What is expected:
Reproduce nothing but the closing run of lines: the line with "## Table of Contents" and each line that follows it to the end of the data.

(Dataset entries)
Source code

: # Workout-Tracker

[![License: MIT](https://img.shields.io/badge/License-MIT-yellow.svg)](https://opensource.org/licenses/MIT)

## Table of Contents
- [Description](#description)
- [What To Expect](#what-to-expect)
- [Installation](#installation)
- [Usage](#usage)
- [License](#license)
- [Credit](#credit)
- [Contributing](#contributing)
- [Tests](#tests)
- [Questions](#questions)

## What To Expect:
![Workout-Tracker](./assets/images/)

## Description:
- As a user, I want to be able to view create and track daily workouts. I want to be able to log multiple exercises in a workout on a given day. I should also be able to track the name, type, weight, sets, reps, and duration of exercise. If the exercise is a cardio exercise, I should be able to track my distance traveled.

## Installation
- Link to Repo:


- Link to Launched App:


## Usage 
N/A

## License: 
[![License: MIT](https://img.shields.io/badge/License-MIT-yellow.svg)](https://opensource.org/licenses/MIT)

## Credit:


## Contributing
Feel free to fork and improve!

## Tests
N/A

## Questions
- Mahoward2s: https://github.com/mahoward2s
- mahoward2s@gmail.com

Exercise response:
## Table of Contents
- [Description](#description)
- [What To Expect](#what-to-expect)
- [Installation](#installation)
- [Usage](#usage)
- [License](#license)
- [Credit](#credit)
- [Contributing](#contributing)
- [Tests](#tests)
- [Questions](#questions)

## What To Expect:
![Workout-Tracker](./assets/images/)

## Description:
- As a user, I want to be able to view create and track daily workouts. I want to be able to log multiple exercises in a workout on a given day. I should also be able to track the name, type, weight, sets, reps, and duration of exercise. If the exercise is a cardio exercise, I should be able to track my distance traveled.

## Installation
- Link to Repo:


- Link to Launched App:


## Usage 
N/A

## License: 
[![License: MIT](https://img.shields.io/badge/License-MIT-yellow.svg)](https://opensource.org/licenses/MIT)

## Credit:


## Contributing
Feel free to fork and improve!

## Tests
N/A

## Questions
- Mahoward2s: https://github.com/mahoward2s
- mahoward2s@gmail.com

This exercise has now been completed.